The hic3defdr package is layed out in three parts:

hic3defdr.util: library of re-usable functions for performing computations related to differential loop calling
hic3defdr.plotting: library of re-usable functions to plotting visualizations related to differential loop calling
hic3defdr.analysis: a module that defines the HiC3DeFDR class, which provides an implementation of stitching together all the computational steps and visualizations in an easy-to-use way

The HiC3DeFDR class includes many methods, so to keep things organized these methods are defined in four separate mixin classes which are combined to form the full HiC3DeFDR class in hic3defdr/analysis/constructor.py:

hic3defdr.analysis.core.CoreHiC3DeFDR
hic3defdr.analysis.analysis.AnalyzingHiC3DeFDR
hic3defdr.analysis.simulation.SimulatingHiC3DeFDR
hic3defdr.analysis.plotting.PlottingHiC3DeFDR

We recommend that most users simply import the HiC3DeFDR class and interact with this package through that interface, but the functions defined in hic3efdr.util and hic3defdr.plotting may also be useful to some users and are designed to be somewhat re-usable.

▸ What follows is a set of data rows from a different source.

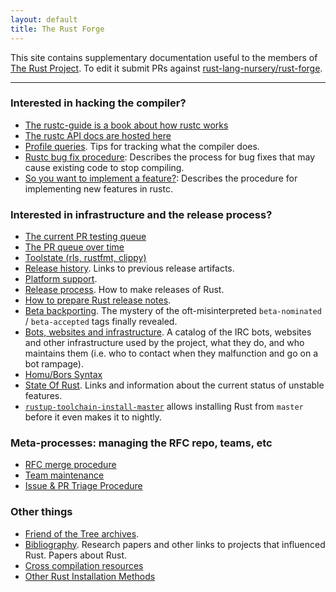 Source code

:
```yaml
---
layout: default
title: The Rust Forge
---
```


This site contains supplementary documentation useful to the members
of [The Rust Project](https://www.rust-lang.org). To edit it submit
PRs against [rust-lang-nursery/rust-forge].

[rust-lang-nursery/rust-forge]: https://github.com/rust-lang-nursery/rust-forge

<div id="release_info"></div>

<hr/>

### Interested in hacking the compiler?

* [The rustc-guide is a book about how rustc works](https://rust-lang-nursery.github.io/rustc-guide/)
* [The rustc API docs are hosted here](https://doc.rust-lang.org/nightly/nightly-rustc/rustc/)
* [Profile queries](profile-queries.html). Tips for tracking what the compiler does.
* [Rustc bug fix procedure](rustc-bug-fix-procedure.html): Describes the process for bug fixes that may cause existing code to stop
  compiling.
* [So you want to implement a feature?](feature-guide.html): Describes the procedure for implementing new features in rustc.

### Interested in infrastructure and the release process?

* [The current PR testing queue](https://buildbot2.rust-lang.org/homu/queue/rust)
* [The PR queue over time](https://rust-lang-nursery.github.io/rustc-pr-tracking/)
* [Toolstate (rls, rustfmt, clippy)](https://rust-lang-nursery.github.io/rust-toolstate/)
* [Release history](releases.html). Links to previous release artifacts.
* [Platform support](platform-support.html).
* [Release process](release-process.html). How to make releases of Rust.
* [How to prepare Rust release notes](release-notes.html).
* [Beta backporting](beta-backporting.html). The mystery of the oft-misinterpreted `beta-nominated` / `beta-accepted` tags finally revealed.
* [Bots, websites and infrastructure](infrastructure.html). A catalog of the IRC bots, websites and other infrastructure used by the project, what they do, and who maintains them (i.e. who to contact when they malfunction and go on a bot rampage).
* [Homu/Bors Syntax](https://buildbot2.rust-lang.org/homu/)
* [State Of Rust](state-of-rust.html). Links and information about the current status of unstable features.
* [`rustup-toolchain-install-master`](https://github.com/kennytm/rustup-toolchain-install-master) allows installing Rust from `master` before it even makes it to nightly.
  
### Meta-processes: managing the RFC repo, teams, etc

* [RFC merge procedure](rfc-merge-procedure.html)
* [Team maintenance](rustc-team-maintenance.html)
* [Issue & PR Triage Procedure](triage-procedure.html)

### Other things

* [Friend of the Tree archives](fott.html).
* [Bibliography](bibliography.html). Research papers and other links to projects that influenced Rust. Papers about Rust.
* [Cross compilation resources](cross-compilation/index.html)
* [Other Rust Installation Methods](other-installation-methods.html)

<script>

document.addEventListener("DOMContentLoaded", function() {

  // rust 1.5's release date
  var epochDate = new Date('2015-12-11');
  // #nevertwopointoh -- we render "1." in the string literals below, this is easier to increment
  var epochRelease = 5;
  // there are 6 weeks in between releases
  var releaseDuration = 7 * 6 * 86400 * 1000;

  var today = new Date();
  var releases = (today - epochDate) / releaseDuration | 0;

  var prevDate = new Date(epochDate.getTime() + releases * releaseDuration);
  var prevRelease = epochRelease + releases;

  var nextDate = new Date(prevDate.getTime() + releaseDuration);
  var nextRelease = prevRelease + 1;

  var nextNextDate = new Date(nextDate.getTime() + releaseDuration);
  var nextNextRelease = nextRelease + 1;

  prevDate = prevDate.toDateString();
  nextDate = nextDate.toDateString();
  nextNextDate = nextNextDate.toDateString();

  var toWrite = "<hr/><h3>Release Dates</h3>";

  toWrite += "<p>Rust 1." + prevRelease + " stable was released on " + prevDate + ".</p>";
  toWrite += "<p><h4>Rust 1." + nextRelease + " stable will be released on " + nextDate + ".</h4></p>";
  toWrite += "<p>Rust 1." + nextNextRelease + " stable will be released on " + nextNextDate + ".</p>";

  document.getElementById('release_info').innerHTML = toWrite;
});
</script>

The complete layout of the package is summarized below:

hic3defdr/                      # package root
├── _version.py                 # version configuration
├── analysis/                   # HiC3DeFDR class and alternatives
│   ├── alternatives.py         # defines alternative analysis models
│   ├── analysis.py             # HiC3DeFDR's pipeline methods
│   ├── constructor.py          # HiC3DeFDR's class definition and constructor
│   ├── core.py                 # HiC3DeFDR's core save/load methods
│   ├── plotting.py             # HiC3DeFDR's plotting methods
│   └── simulation.py           # HiC3DeFDR's simulation/evaluation methods
├── plotting/                   # library of plotting functions
│   ├── dispersion.py           # dispersion/variance fit visualizations
│   ├── distance_bias.py        # distance bias comparison barplots
│   ├── distance_dependence.py  # distance dependence curve comparison
│   ├── fdr.py                  # FDR control curve plotting
│   ├── fn_vs_fp.py             # FN vs FP tradeoff barplots
│   ├── grid.py                 # "pixel detail grid" combination visualization
│   ├── heatmap.py              # simple contact matrix heatmap plotting
│   ├── histograms.py           # p-value/q-value histograms
│   ├── ma.py                   # MA plots
│   └── roc.py                  # ROC curve plots
└── util/                       # library of utility functions
    ├── binning.py              # creating groups of points
    ├── balancing.py            # KR matrix balancing
    ├── banded_matrix.py        # BandedMatrix class (used for filtering)
    ├── classification.py       # classifying differential loop pixels
    ├── cluster_table.py        # creating tables summarizing cluster info
    ├── clusters.py             # interacting with called loop clusters
    ├── demo_data.py            # utilities for downloading the demo dataset
    ├── dispersion.py           # estimating dispersions in NB data
    ├── evaluation.py           # evaluating results of simulations
    ├── filtering.py            # filtering (applied before balancing)
    ├── lowess.py               # lowess fitting
    ├── lrt.py                  # NB likelihood ratio testing
    ├── matrices.py             # interacting with sparse matrices
    ├── parallelization.py      # parallelizing work across cores
    ├── printing.py             # printing updates and info to the console
    ├── progress.py             # showing progress bars
    ├── scaled_nb.py            # dealing with scaling factors in NB
    ├── scaling.py              # scaling reps to account for sequencing depth
    ├── simulation.py           # simulating pseudoreplicates
    └── thresholding.py         # thresholding differential pixels/clusters

Additional options¶

Additional options are exposed as kwargs on the functions in this library. Use help(<function>) to get detailed information about the options available for any function and what these options may be used for.

Testing¶

We run our tests with tox. To execute tests, install tox (pip install tox) and then run tox to run all tests or tox -e <testenv> to run a specific test environment. See tox.ini for the full specification of all test environments.